夜噺骨董談義

収集品、自分で作ったもの、見せていただいた品々などを題材に感想談など

葡萄図 双幅 天龍道人筆 92歳

2019-12-12 00:01:00 | 掛け軸
本日紹介する作品は天龍道人の枯淡の域と評される最晩年の作で、その中でも作品数の少ない92歳の時に描いた葡萄図です。

葡萄図 双幅 天龍道人筆 92歳
紙本水墨軸装 まくり状態で入手 軸先木製 誂箱
全体サイズ:縦*横 画サイズ:縦960*横287



佐賀県立博物館の所蔵されている「葡萄図」には「鵞湖折脚仙九十一歳天龍道人王瑾」の署名があり、最晩年の91歳の作品と判明している作品です。晩年に脚を折って不自由になってから「折脚仙人」という号を用いています。




「一顯又□□□□ 旦一房一□年培 □□□食□□香 鵞湖折脚仙九十二歳 天龍道人筆」
押印



「自画自題□ □□上工本是□ □□□自寫清風 折脚道人九十二歳 王墐寫」 押印

いずれも「折脚仙人」という号を用いています。




当方の所蔵作品で本ブログに紹介されている「松竹梅図 天龍道人筆 92歳」に押印されている「天龍」、「王墐」(白文朱印)と同一の累印の印章が押印されています。



なお「葡図画賛 91歳」に押印されている「三国一家」と同一印の朱文白方印は下の写真中央のように逆さに押印されています。間違って逆さに押印したのでしょう。滅多にないことですがあり得ることです。

回転された写真が右です。このような間違いは印章を見慣れていないと気が付かない事象かもしれませんね。



天龍道人の60前後の作から90歳を超えるまでの作品、この間にみずみずしい葡萄図から枯淡の域の葡萄図に移行しています。



天龍道人の葡萄図はおそらく双幅や三幅対の作品でないと物足りないでしょう。読者の皆さんも試しに天龍道人のひと作品飾ってみたらいかがでしょうか?

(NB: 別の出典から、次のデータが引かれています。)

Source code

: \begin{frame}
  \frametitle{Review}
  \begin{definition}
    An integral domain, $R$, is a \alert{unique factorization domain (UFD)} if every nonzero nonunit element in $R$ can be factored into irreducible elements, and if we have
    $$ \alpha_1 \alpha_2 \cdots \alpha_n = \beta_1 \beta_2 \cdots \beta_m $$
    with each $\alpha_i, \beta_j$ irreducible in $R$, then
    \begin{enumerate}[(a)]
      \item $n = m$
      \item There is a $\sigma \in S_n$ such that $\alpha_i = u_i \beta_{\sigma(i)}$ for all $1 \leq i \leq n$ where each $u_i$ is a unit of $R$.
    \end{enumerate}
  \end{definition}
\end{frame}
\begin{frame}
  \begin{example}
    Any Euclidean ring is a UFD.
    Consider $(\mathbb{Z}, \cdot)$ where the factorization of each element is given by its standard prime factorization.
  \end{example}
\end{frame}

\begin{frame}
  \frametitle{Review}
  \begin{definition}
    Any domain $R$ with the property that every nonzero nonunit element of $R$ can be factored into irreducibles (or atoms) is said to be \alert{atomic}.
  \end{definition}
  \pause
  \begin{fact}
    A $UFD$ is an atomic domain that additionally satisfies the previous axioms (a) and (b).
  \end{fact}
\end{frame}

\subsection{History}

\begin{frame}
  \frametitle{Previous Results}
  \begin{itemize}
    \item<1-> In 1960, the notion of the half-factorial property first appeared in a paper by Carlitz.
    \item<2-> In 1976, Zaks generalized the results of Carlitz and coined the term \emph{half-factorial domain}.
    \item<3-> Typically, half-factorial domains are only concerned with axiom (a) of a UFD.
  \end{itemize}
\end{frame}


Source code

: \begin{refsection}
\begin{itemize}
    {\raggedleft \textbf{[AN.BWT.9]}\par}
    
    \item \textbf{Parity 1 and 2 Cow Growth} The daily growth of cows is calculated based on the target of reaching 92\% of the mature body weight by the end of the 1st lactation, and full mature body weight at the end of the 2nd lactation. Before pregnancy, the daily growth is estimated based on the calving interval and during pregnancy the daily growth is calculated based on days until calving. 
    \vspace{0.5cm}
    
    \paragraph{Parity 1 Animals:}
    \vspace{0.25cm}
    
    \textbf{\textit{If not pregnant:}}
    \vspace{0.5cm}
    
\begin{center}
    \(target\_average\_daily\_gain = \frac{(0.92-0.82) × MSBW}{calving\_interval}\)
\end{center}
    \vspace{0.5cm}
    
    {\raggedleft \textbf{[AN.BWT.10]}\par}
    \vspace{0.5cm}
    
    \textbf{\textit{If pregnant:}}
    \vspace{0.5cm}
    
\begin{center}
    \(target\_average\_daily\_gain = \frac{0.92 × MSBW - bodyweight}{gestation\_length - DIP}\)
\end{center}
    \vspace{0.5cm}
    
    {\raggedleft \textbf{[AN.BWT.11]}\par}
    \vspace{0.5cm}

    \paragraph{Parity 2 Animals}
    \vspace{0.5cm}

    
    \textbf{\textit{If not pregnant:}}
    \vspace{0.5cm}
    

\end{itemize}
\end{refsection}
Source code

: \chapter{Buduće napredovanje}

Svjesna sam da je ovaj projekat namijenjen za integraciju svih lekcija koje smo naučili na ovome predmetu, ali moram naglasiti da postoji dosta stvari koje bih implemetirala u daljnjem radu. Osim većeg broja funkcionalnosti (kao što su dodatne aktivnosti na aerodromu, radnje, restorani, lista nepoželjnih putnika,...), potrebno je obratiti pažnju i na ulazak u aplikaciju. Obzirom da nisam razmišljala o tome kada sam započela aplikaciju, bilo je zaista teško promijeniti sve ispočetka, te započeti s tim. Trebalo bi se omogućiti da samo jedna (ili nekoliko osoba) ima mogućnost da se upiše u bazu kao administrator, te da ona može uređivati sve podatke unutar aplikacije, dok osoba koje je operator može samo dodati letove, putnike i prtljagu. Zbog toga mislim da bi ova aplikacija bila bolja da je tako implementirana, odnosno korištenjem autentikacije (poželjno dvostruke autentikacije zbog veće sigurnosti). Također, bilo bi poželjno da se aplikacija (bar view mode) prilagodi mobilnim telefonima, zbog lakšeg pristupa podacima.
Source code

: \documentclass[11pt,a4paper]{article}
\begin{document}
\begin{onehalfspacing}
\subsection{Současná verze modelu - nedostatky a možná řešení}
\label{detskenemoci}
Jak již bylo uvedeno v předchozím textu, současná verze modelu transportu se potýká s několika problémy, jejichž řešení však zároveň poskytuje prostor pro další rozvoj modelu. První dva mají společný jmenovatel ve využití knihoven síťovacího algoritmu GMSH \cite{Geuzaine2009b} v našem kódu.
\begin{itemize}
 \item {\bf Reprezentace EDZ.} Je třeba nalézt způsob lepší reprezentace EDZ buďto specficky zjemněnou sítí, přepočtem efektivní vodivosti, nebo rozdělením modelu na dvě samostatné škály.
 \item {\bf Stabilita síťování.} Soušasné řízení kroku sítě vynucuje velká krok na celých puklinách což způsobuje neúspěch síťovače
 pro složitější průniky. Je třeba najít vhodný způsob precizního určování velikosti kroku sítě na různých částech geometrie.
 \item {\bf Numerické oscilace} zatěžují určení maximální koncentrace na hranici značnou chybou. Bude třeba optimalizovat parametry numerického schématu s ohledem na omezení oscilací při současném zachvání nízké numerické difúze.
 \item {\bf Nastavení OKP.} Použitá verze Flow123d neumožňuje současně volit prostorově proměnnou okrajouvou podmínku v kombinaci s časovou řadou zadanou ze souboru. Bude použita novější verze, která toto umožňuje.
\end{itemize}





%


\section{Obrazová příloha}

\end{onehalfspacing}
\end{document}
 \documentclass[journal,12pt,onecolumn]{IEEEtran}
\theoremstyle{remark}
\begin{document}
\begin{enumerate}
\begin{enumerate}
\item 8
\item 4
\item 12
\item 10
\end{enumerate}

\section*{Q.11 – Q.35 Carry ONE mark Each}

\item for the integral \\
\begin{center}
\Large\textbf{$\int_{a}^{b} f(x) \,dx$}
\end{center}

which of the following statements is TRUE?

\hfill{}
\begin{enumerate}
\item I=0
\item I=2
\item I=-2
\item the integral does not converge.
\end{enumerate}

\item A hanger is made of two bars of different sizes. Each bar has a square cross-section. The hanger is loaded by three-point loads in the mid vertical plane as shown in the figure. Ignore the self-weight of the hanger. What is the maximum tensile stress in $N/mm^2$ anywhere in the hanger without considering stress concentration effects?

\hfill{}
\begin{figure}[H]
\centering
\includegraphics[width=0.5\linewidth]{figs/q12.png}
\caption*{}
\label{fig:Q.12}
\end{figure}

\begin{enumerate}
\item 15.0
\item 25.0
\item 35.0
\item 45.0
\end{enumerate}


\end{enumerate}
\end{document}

天龍道人の作品を単幅の作品を最初に入手してから、このように数多くの蒐集に発展してくるとは当方でも予測できませんでした。

さて本作品は「まくり」の状態での入手。入手価格は1300円 表具代金のほうがはるかに高い



「折脚仙人」という号という号の落款は晩年にしかなく「珍しい」からとはいえ双幅に表具して箱を誂えると結構な出費になります。

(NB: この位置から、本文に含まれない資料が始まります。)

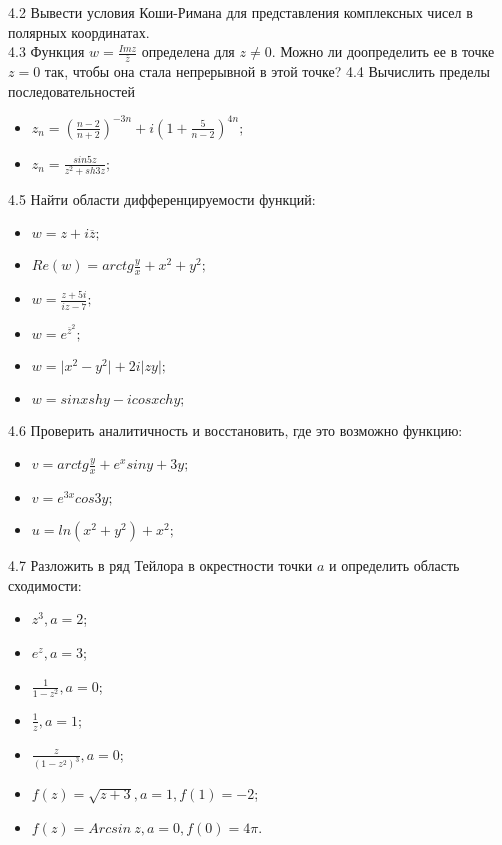 \documentclass{article}
\begin{document}
4.2 Вывести условия Коши-Римана для представления комплексных чисел в  полярных координатах. \\
4.3 Функция $w = \frac{Im z}{\overline{z}}$ определена для $z \neq 0$. Можно ли доопределить ее в точке $z = 0$ так, чтобы она стала непрерывной в этой точке? %
4.4 Вычислить пределы последовательностей
\begin{itemize}
\item $z_n = (\frac{n-2}{n+2})^{-3n} + i(1+\frac{5}{n-2})^{4n};$
\item $z_n=\frac{sin{5z}}{z^2+sh{3z}};$
\end{itemize}

4.5 Найти области дифференцируемости функций:
\begin{itemize}
\item $w=z+i\overline{z};$
\item $Re(w) = arctg \frac{y}{x} + x^2 + y^2;$
\item $w=\frac{z+5i}{iz-7};$
\item $w=e^{\overline{z}^2};$
\item $w=\vert x^2 - y^2 \vert +2i\vert zy \vert;$
\item $w=sin{x}sh{y} -i cos{x}ch{y};$
\end{itemize}

4.6 Проверить аналитичность и восстановить, где это возможно функцию:
\begin{itemize}
\item $v = arctg \frac{y}{x} +e^xsin{y}+3y;$
\item $v=e^{3x}cos{3y};$
\item $u=ln(x^2+y^2)+x^2;$
\end{itemize}

4.7 Разложить в ряд Тейлора в окрестности точки $a$ и определить область сходимости:
\begin{itemize}
\item $z^3, a=2$;
\item $e^z, a=3$;
\item $\frac{1}{1-z^2}, a=0$;
\item $\frac{1}{z}, a=1$;
\item $\frac{z}{(1-z^2)^3}, a=0$;
\item $f(z)=\sqrt{z+3}, a=1,f(1)=-2$;
\item $f(z)=Arcsin~z,a=0, f(0)=4\pi$.
\end{itemize}
\end{document}
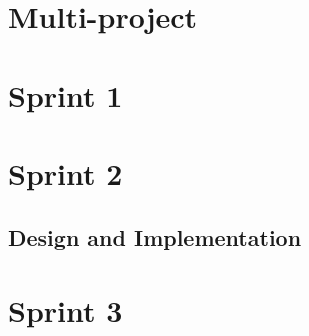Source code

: \listoftodos
\chapter{Multi-project}



\chapter{Sprint 1}

\newpage




















\chapter{Sprint 2}


\newpage




\section{Design and Implementation}











\chapter{Sprint 3}





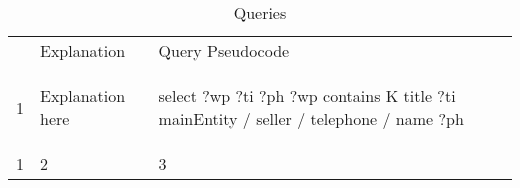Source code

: 

\begin{table} 
\begin{tabular}{ l l l }
 & Explanation & Query Pseudocode\\ 
%
1 & Explanation here & 
\begin{sparqlmini}
select ?wp ?ti ?ph
   ?wp contains K
      title ?ti
      mainEntity / seller / telephone / name ?ph
\end{sparqlmini}\\
1&2&3
%
\end{tabular} 
    \caption{Queries} 
\end{table}


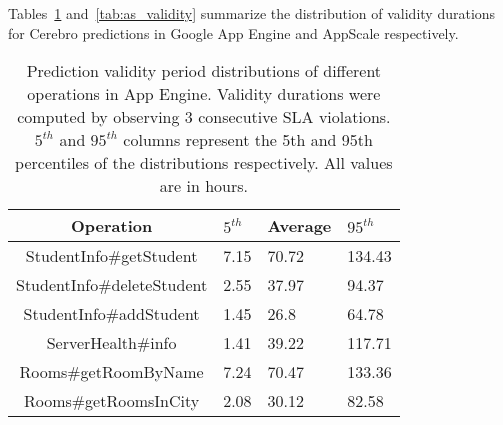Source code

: 

Tables~\ref{tab:gae_validity} and~\ref{tab:as_validity} summarize 
the distribution of validity 
durations for Cerebro predictions in Google App Engine and AppScale
respectively.
\begin{table}[htdp]
\caption{Prediction validity period distributions of different operations in
App Engine. Validity durations were computed by observing 3 consecutive SLA
violations. $5^{th}$ and $95^{th}$ columns represent the 5th and 95th 
percentiles of the
distributions respectively. All values are in hours.}
\begin{center}
\begin{tabular}{|c|p{1cm}|p{1cm}|p{1cm}|}
\hline
Operation & $5^{th}$ & Average & $95^{th}$ \\ \hline
StudentInfo\#getStudent & 7.15 & 70.72 & 134.43 \\ \hline
StudentInfo\#deleteStudent & 2.55 & 37.97 & 94.37 \\ \hline
StudentInfo\#addStudent & 1.45 & 26.8 & 64.78 \\ \hline
ServerHealth\#info & 1.41 & 39.22 & 117.71 \\ \hline
Rooms\#getRoomByName & 7.24 & 70.47 & 133.36 \\ \hline
Rooms\#getRoomsInCity & 2.08 & 30.12 & 82.58 \\ \hline
\end{tabular}
\end{center}
\label{tab:gae_validity}
\end{table}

ところでそもそもこれは双幅? 右幅はどっち?? 二作品を同時に入手したのですが・・・・ 

おそらく屏風か襖絵の外しの作品だろうかと推測されます。その時に状態のいいものだけを遺したか・・・

各々単独で表具するか、双幅とするか・・・、やはり双幅仕立てにするのがいいのだろうと考えは逡巡しています。